In reality, Trump’s agreement to hold talks should be treated with far more scepticism than the offer made by North Korea. The US president last year publicly upbraided Tillerson for “wasting his time” in attempting to start talks with Pyongyang. While planning to meet with Kim, Trump has threatened to sabotage the 2015 nuclear deal with Iran if the agreement is not substantially amended in line with US demands.

While the American media routinely accuses North Korea of lacking good faith, the US did not keep its side of two agreements made with Pyongyang to abandon its nuclear program—in 1994 and 2007. What North Korea has most wanted is not a photo op with a US president, but an end to decades of diplomatic and economic isolation, and security guarantees to stop the menacing US threats.

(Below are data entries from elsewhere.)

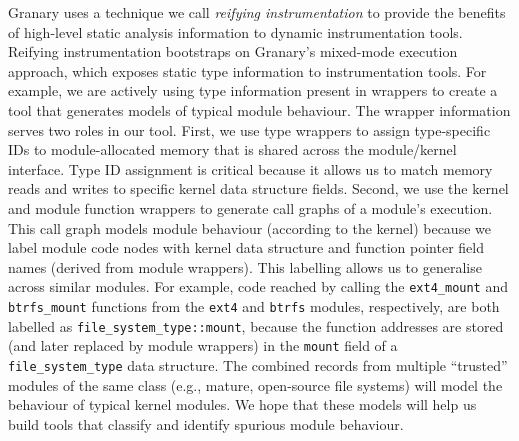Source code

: \documentclass[preprint]{sigplanconf}
\begin{document}
Granary uses a technique we call \emph{reifying instrumentation} to provide the benefits of high-level static analysis information to dynamic instrumentation tools. Reifying instrumentation bootstraps on Granary's mixed-mode execution approach, which exposes static type information to instrumentation tools. For example, we are actively using type information present in wrappers to create a tool that generates models of typical module behaviour. The wrapper information 
serves two roles in our tool. First, we use type wrappers to assign type-specific IDs to module-allocated memory that is shared across the module/kernel interface. Type ID assignment is critical because it allows us to match memory reads and writes to specific kernel data structure fields. Second, we use the kernel and module function wrappers to generate call graphs of a module's execution. This call graph models module behaviour (according to the kernel) because we label module code nodes with kernel data structure and function pointer field names (derived from module wrappers). This labelling allows us to generalise across similar modules. For example, code reached by calling the \texttt{ext4\_mount} and \texttt{btrfs\_mount} functions from the \texttt{ext4} and \texttt{btrfs} modules, respectively, are both labelled as \texttt{file\_system\_type::mount},
 because the function addresses are stored (and later replaced by module wrappers) in the \texttt{mount} field of a \texttt{file\_system\_type} data structure. The combined records from multiple ``trusted'' modules of the same class (e.g., mature, open-source file systems) will model the behaviour of typical kernel modules. We hope that these models will help us build tools that classify and identify spurious module behaviour. 





\end{document}
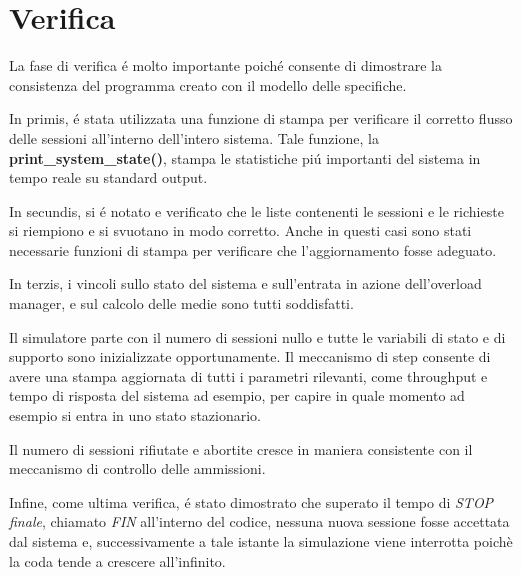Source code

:  
\chapter{Verifica}

La fase di verifica \'e molto importante poich\'e consente di dimostrare la consistenza del programma creato con il modello delle specifiche.

\vspace{0.3cm}In primis, \'e stata utilizzata una funzione di stampa per verificare il corretto flusso delle sessioni all'interno dell'intero sistema. Tale funzione, la \textbf{print\_system\_state()}, stampa le statistiche pi\'u importanti del sistema in tempo reale su standard output.

\vspace{0.3cm}In secundis, si \'e notato e verificato che le liste contenenti le sessioni e le richieste si riempiono e si svuotano in modo corretto. Anche in questi casi sono stati necessarie funzioni di stampa per verificare che l'aggiornamento fosse adeguato.

\vspace{0.3cm}In terzis, i vincoli sullo stato del sistema e sull'entrata in azione dell'overload manager, e sul calcolo delle medie sono tutti soddisfatti.

\vspace{0.3cm}Il simulatore parte con il numero di sessioni nullo e tutte le variabili di stato e di supporto sono inizializzate opportunamente. Il meccanismo di step consente di avere una stampa aggiornata di tutti i parametri rilevanti, come throughput e tempo di risposta del sistema ad esempio, per capire in quale momento ad esempio si entra in uno stato stazionario.

\vspace{0.3cm}Il numero di sessioni rifiutate e abortite cresce in maniera consistente con il meccanismo di controllo delle ammissioni.

\vspace{0.3cm}Infine, come ultima verifica, \'e stato dimostrato che superato il tempo di \textit{STOP finale}, chiamato \textit{FIN} all'interno del codice, nessuna nuova sessione fosse accettata dal sistema e, successivamente a tale istante la simulazione viene interrotta poichè la coda tende a crescere all'infinito.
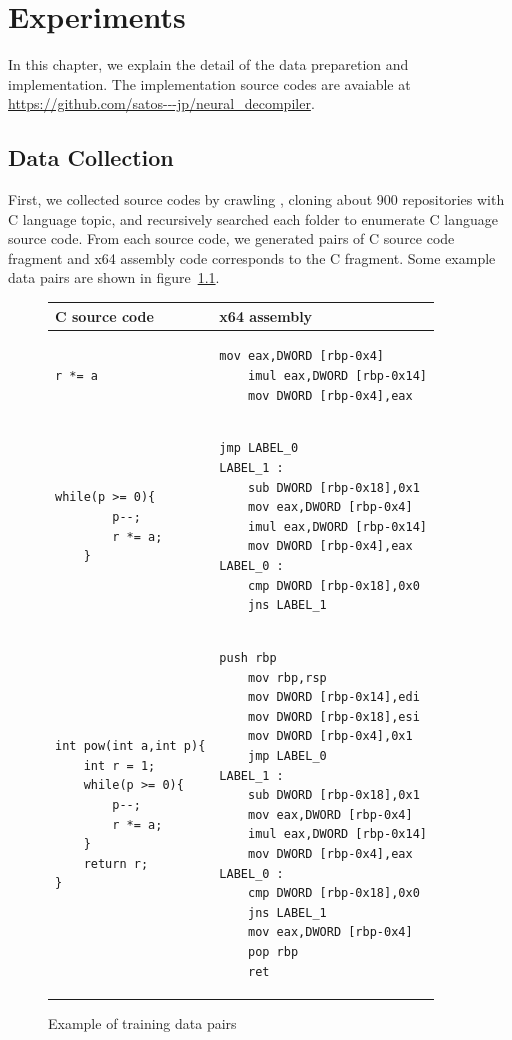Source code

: \documentclass[senior,final,11pt]{iscs-thesis}
\begin{document}
\chapter{Experiments}
In this chapter, we explain the detail of the data preparetion and implementation.
The implementation source codes are avaiable at \url{https://github.com/satos---jp/neural_decompiler}.  

\section{Data Collection}
First, we collected source codes by crawling \cite[GitHub]{github}, cloning about 900 repositories with C language topic, 
and recursively searched each folder to enumerate C language source code.
From each source code, we generated pairs of C source code fragment and x64 assembly code corresponds to the C fragment.
Some example data pairs are shown in figure~\ref{fig:pairsoffragments}. 

\begin{figure}
	\begin{tabular}{|l|l|} \hline
	 C source code & x64 assembly \\ \hline 
		\begin{lstlisting}[style=Csample]
		r *= a
		\end{lstlisting}
		&
		\begin{lstlisting}[style=Asmsample]
	mov eax,DWORD [rbp-0x4]
	imul eax,DWORD [rbp-0x14]
	mov DWORD [rbp-0x4],eax
		\end{lstlisting} \\ \hline	
		\begin{lstlisting}[style=Csample]
	while(p >= 0){
		p--;
		r *= a;
	}
		\end{lstlisting}
		&
		\begin{lstlisting}[style=Asmsample]
	jmp LABEL_0
LABEL_1 :
	sub DWORD [rbp-0x18],0x1
	mov eax,DWORD [rbp-0x4]
	imul eax,DWORD [rbp-0x14]
	mov DWORD [rbp-0x4],eax
LABEL_0 :
	cmp DWORD [rbp-0x18],0x0
	jns LABEL_1
		\end{lstlisting} \\ \hline		
		\begin{lstlisting}[style=Csample]
int pow(int a,int p){
	int r = 1;
	while(p >= 0){
		p--;
		r *= a;
	}
	return r;
}
		\end{lstlisting}
		&
		\begin{lstlisting}[style=Asmsample]
	push rbp
	mov rbp,rsp
	mov DWORD [rbp-0x14],edi
	mov DWORD [rbp-0x18],esi
	mov DWORD [rbp-0x4],0x1
	jmp LABEL_0
LABEL_1 :
	sub DWORD [rbp-0x18],0x1
	mov eax,DWORD [rbp-0x4]
	imul eax,DWORD [rbp-0x14]
	mov DWORD [rbp-0x4],eax
LABEL_0 :
	cmp DWORD [rbp-0x18],0x0
	jns LABEL_1
	mov eax,DWORD [rbp-0x4]
	pop rbp
	ret
		\end{lstlisting} \\ \hline
	\end{tabular}
	\caption{Example of training data pairs}
	\label{fig:pairsoffragments}
\end{figure}
\end{document}

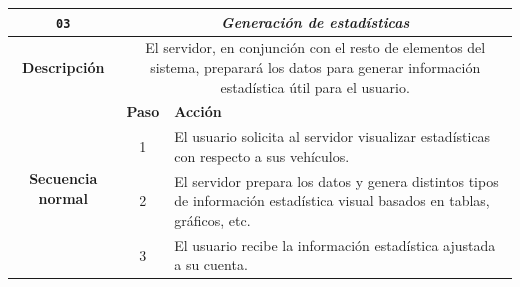 \begin{table}[H]
  \centering
  \begin{tabularx}{\textwidth}{|c|c|X|}
    \hline
    \texttt{03}                                & \multicolumn{2}{c|}{\textit{Generación de estadísticas}}                                                                                                                                                                                                                                                                \\
    \hline
    \textbf{Descripción}                       & \multicolumn{2}{X|}{El servidor, en conjunción con el resto de elementos del sistema, preparará los datos para generar información estadística útil para el usuario.}                                                                                                                                                   \\
    \hline
    \multirow{7}{*}{\textbf{Secuencia normal}} & \textbf{Paso}                                                                                                                                                         & \textbf{Acción}                                                                                                                                 \\
    \cline{2-3}
                                               & 1                                                                                                                                                                     & \multicolumn{1}{L|}{El usuario solicita al servidor visualizar estadísticas con respecto a sus vehículos.}                                      \\
    \cline{2-3}
                                               & 2                                                                                                                                                                     & \multicolumn{1}{L|}{El servidor prepara los datos y genera distintos tipos de información estadística visual basados en tablas, gráficos, etc.} \\
    \cline{2-3}
                                               & 3                                                                                                                                                                     & \multicolumn{1}{L|}{El usuario recibe la información estadística ajustada a su cuenta.}                                                         \\

\end{tabularx}
\end{table}
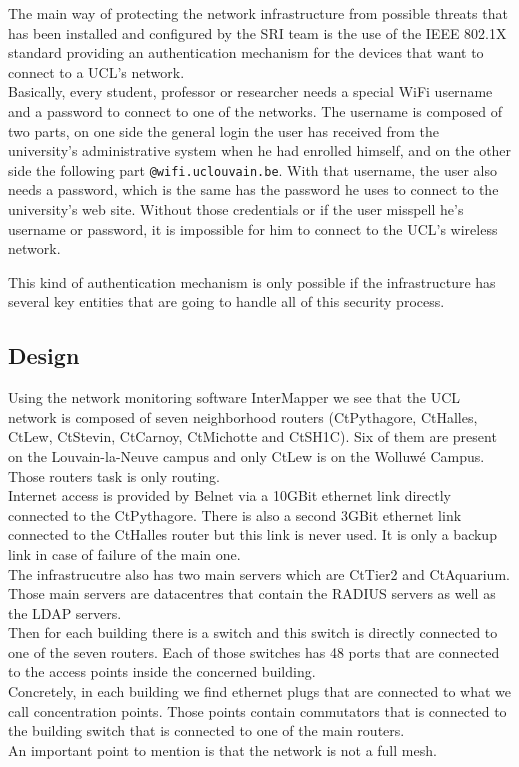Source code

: The main way of protecting the network infrastructure from possible threats that has been installed and configured by the SRI team is the use of the IEEE 802.1X standard providing an authentication mechanism for the devices that want to connect to a UCL's network.\\
Basically, every student, professor or researcher needs a special WiFi username and a password to connect to one of the networks. The username is composed of two parts, on one side the general login the user has received from the university's administrative system when he had enrolled himself, and on the other side the following part \texttt{@wifi.uclouvain.be}. With that username, the user also needs a password, which is the same has the password he uses to connect to the university's web site. Without those credentials or if the user misspell he's username or password, it is impossible for him to connect to the UCL's wireless network.

This kind of authentication mechanism is only possible if the infrastructure has several key entities that are going to handle all of this security process.




\subsection{Design}
Using the network monitoring software InterMapper\cite{intermapper} we see that the UCL network is composed of seven neighborhood routers (CtPythagore, CtHalles, CtLew, CtStevin, CtCarnoy, CtMichotte and CtSH1C). Six of them are present on the Louvain-la-Neuve campus and only CtLew is on the Wolluwé Campus. Those routers task is only routing.\\

Internet access is provided by Belnet via a 10GBit ethernet link directly connected to the CtPythagore. There is also a second 3GBit ethernet link connected to the CtHalles router but this link is never used. It is only a backup link in case of failure of the main one.\\

The infrastrucutre also has two main servers which are CtTier2 and CtAquarium. Those main servers are datacentres that contain the RADIUS servers as well as the LDAP servers.\\

Then for each building there is a switch and this switch is directly connected to one of the seven routers. Each of those switches has 48 ports that are connected to the access points inside the concerned building.\\
Concretely, in each building we find ethernet plugs that are connected to what we call concentration points. Those points contain commutators that is connected to the building switch that is connected to one of the main routers.\\
An important point to mention is that the network is not a full mesh.\\

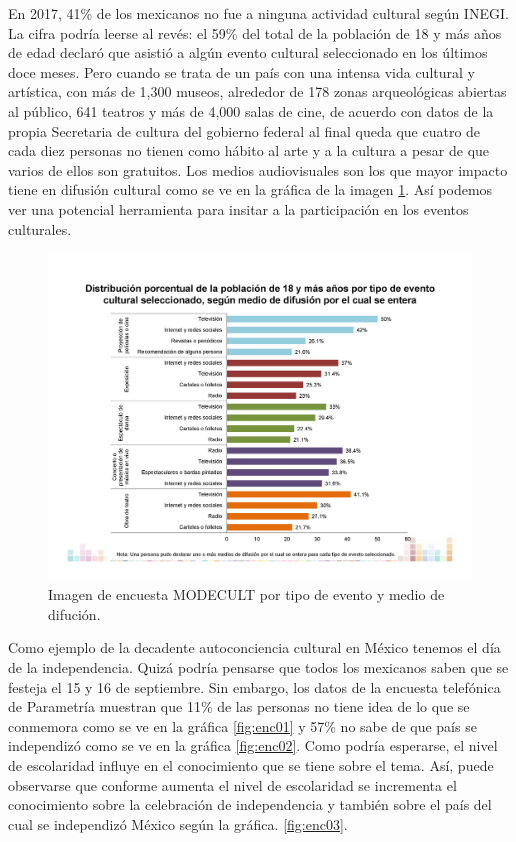 En 2017, 41\% de los mexicanos no fue a ninguna actividad cultural según INEGI\cite{pp02}. La cifra podría leerse al revés: el 59\% del total de la población de 18 y más años de edad declaró que asistió a algún evento cultural seleccionado en los últimos doce meses. Pero cuando se trata de un país con una intensa vida cultural y artística, con más de 1,300 museos, alrededor de 178 zonas arqueológicas abiertas al público, 641 teatros y más de 4,000 salas de cine, de acuerdo con datos de la propia Secretaria de cultura del gobierno federal\cite{pp01} al final queda que cuatro de cada diez personas no tienen como hábito al arte y a la cultura a pesar de que varios de ellos son gratuitos. Los medios audiovisuales son los que mayor impacto tiene en difusión cultural como se ve en la gráfica de la imagen \ref{fig:modecult}. Así podemos ver una potencial herramienta para insitar a la participación en los eventos culturales.  
\\[1pt]

\begin{figure}
	\centering 
	\includegraphics[width=.75\textwidth]{03MarcoTeorico/imageR/modecult.jpg}
	\caption{Imagen de encuesta MODECULT por tipo de evento y medio de difución.}
	\label{fig:modecult}
\end{figure}

Como ejemplo de la decadente autoconciencia cultural en México tenemos el día de la independencia. Quizá podría pensarse que todos los mexicanos saben que se festeja el 15 y 16 de septiembre. Sin embargo, los datos de la encuesta telefónica de Parametría\cite{pp03} muestran que 11\% de las personas no tiene idea de lo que se conmemora como se ve en la gráfica \ref{fig:enc01} y 57\% no sabe de que país se independizó como se ve en la gráfica \ref{fig:enc02}. Como podría esperarse, el nivel de escolaridad influye en el conocimiento que se tiene sobre el tema. Así, puede observarse que conforme aumenta el nivel de escolaridad se incrementa el conocimiento sobre la celebración de independencia y también sobre el país del cual se independizó México según la gráfica. \ref{fig:enc03}.
\\[1pt]




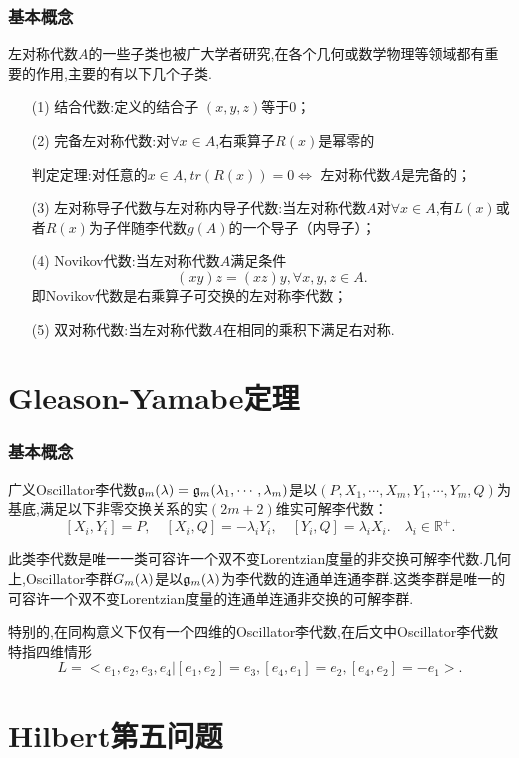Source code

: \documentclass[aspectratio=169, 10pt, utf8, mathserif]{beamer}
\begin{document}
\begin{frame}
	\frametitle{基本概念}
	左对称代数$A$的一些子类也被广大学者研究,在各个几何或数学物理等领域都有重要的作用,主要的有以下几个子类.

	\begin{itemize}
	  \item[(1)] 结合代数:定义的结合子 $(x,y,z)$等于0；
	  \item[(2)] 完备左对称代数:对$\forall x\in A$,右乘算子$R(x)$是幂零的
	  
	  \begin{center}
		判定定理:对任意的$x\in A, tr(R(x))=0 \Leftrightarrow$ 左对称代数$A$是完备的；
	  \end{center}
	  \item[(3)] 左对称导子代数与左对称内导子代数:当左对称代数$A$对$\forall x\in A$,有$L(x)$或者$R(x)$为子伴随李代数$g(A)$的一个导子（内导子）；
	  \item[(4)] Novikov代数:当左对称代数$A$满足条件
	  $$(xy)z=(xz)y,\forall x,y,z\in A.$$即Novikov代数是右乘算子可交换的左对称李代数；
	  \item[(5)] 双对称代数:当左对称代数$A$在相同的乘积下满足右对称.
	\end{itemize}
\end{frame}

\section{Gleason-Yamabe定理}
\begin{frame}
	\frametitle{基本概念}
	\begin{definition}
	广义Oscillator李代数$\mathfrak{g}_m(\boldmath{\lambda})=\mathfrak{g}_m(\lambda_1,\cdots,\lambda_m)$是以$(P,X_1,\cdots,X_m,Y_1,\cdots,Y_m,Q)$为基底,满足以下非零交换关系的实$(2m+2)$维实可解李代数：
	$$ [X_i,Y_i]=P,\quad [X_i,Q]=-\lambda_iY_i,\quad [Y_i,Q]=\lambda_iX_i .\quad \lambda_i\in\mathbb{R}^+.  $$
    \end{definition}
此类李代数是唯一一类可容许一个双不变Lorentzian度量的非交换可解李代数.几何上,Oscillator李群$G_m(\boldmath{\lambda})$是以$\mathfrak{g}_m(\boldmath{\lambda})$为李代数的连通单连通李群.这类李群是唯一的可容许一个双不变Lorentzian度量的连通单连通非交换的可解李群.

特别的,在同构意义下仅有一个四维的Oscillator李代数,在后文中Oscillator李代数特指四维情形	
$$L=<e_1,e_2,e_3,e_4|[e_1,e_2]=e_3,[e_4,e_1]=e_2,[e_4,e_2]=-e_1>.$$
\end{frame}

\section{Hilbert第五问题}
\end{document}
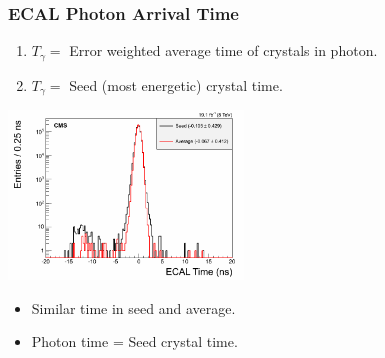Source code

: \documentclass{beamer}
\begin{document}
\begin{frame}
\frametitle{ECAL Photon Arrival Time}
  \begin{minipage}[t]{0.83\paperwidth} 
        \begin{enumerate}
         \item $T_{\gamma} =$ Error weighted average time of crystals in photon.
         \item $T_{\gamma} =$ Seed (most energetic) crystal time.        
        \end{enumerate}
        \begin{tcolorbox}[colback=UNL@Cream!5,colframe=UNL@Cream!70,title=\textcolor{UMN@Maroon}{\textbf{Photon Arrival Time}}] 
       \includegraphics[height=4.5cm,width=0.70\linewidth]                     {THESISPLOTS/AverageVsSeedTime_ECAL.png}   
        \end{tcolorbox}
 \end{minipage}
 \begin{minipage}[b]{\linewidth}
        \begin{itemize}
         \item  Similar time in seed and average.
          \item  Photon time = Seed crystal time.
        \end{itemize}
 \end{minipage}
\end{frame}
	
\end{document}
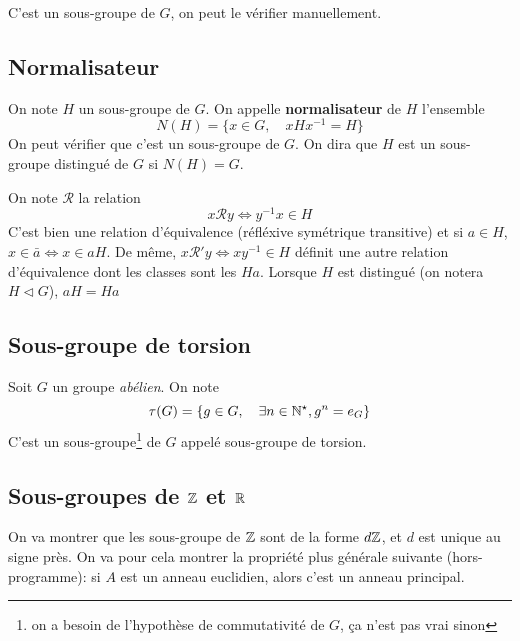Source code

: \begin{rem}
    C'est un sous-groupe de $G$, on peut le vérifier manuellement.
\end{rem}

\subsection{Normalisateur}

On note $H$ un sous-groupe de $G$. On appelle \textbf{normalisateur} de $H$ l'ensemble \[
    N(H)=\{x\in G, \quad xHx^{-1}=H\}
\]
On peut vérifier que c'est un sous-groupe de $G$. On dira que $H$ est un sous-groupe distingué  de $G$ si $N(H)=G$.

\begin{rem}
    On note $\mathcal R$ la relation \[
        x\mathcal Ry\iff y^{-1}x\in H
    \]
    C'est bien une relation d'équivalence (réfléxive symétrique transitive) et si $a\in H$, $x\in \bar a \iff x\in aH$. De même, $x\mathcal R'y\iff xy^{-1}\in H$ définit une autre relation d'équivalence dont les classes sont les $Ha$. Lorsque $H$ est distingué (on notera $H\triangleleft G$), $aH=Ha$
\end{rem}

\subsection{Sous-groupe de torsion}

Soit $G$ un groupe \emph{abélien}. On note \[
    \tau(G)=\{g\in G, \quad \exists n\in\mathbb N^\star, g^n=e_G\}
\]
C'est un sous-groupe\footnote{on a besoin de l'hypothèse de commutativité de $G$, ça n'est pas vrai sinon} de $G$ appelé sous-groupe de torsion.

\subsection{Sous-groupes de $\mathbb Z$ et $\mathbb R$}

On va montrer que les sous-groupe de $\mathbb Z$ sont de la forme $d\mathbb Z$, et $d$ est unique au signe près.
On va pour cela montrer la propriété plus générale suivante (hors-programme): si $A$ est un anneau euclidien, alors c'est un anneau principal.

While giving lip service in the 1994 and 2007 agreements, Washington has never been prepared to normalise relations with North Korea. To do so would mean giving up the pretext—the supposed North Korean threat—that the US has used to justify its large military bases in South Korea, Japan and Guam, and its accelerating military build-up in the Asia Pacific, directed above all against China.

While US commentators speculate as to whether North Korea is playing Trump, it would be more legitimate to ask whether Trump is simply going through the motions of talking to Kim to provide the justification for a massive US attack on the Pyongyang regime.

Right-wing hawk John Bolton, former US ambassador to the UN, suggested as much in a tweet proposing that Trump use the summit to issue an ultimatum. It could be a brief meeting, Bolton declared, in which Trump said: “Tell me you have begun total denuclearisation, cause we’re not going to have protracted negotiations. You can tell me right now or we’ll start thinking of something else”—namely, war.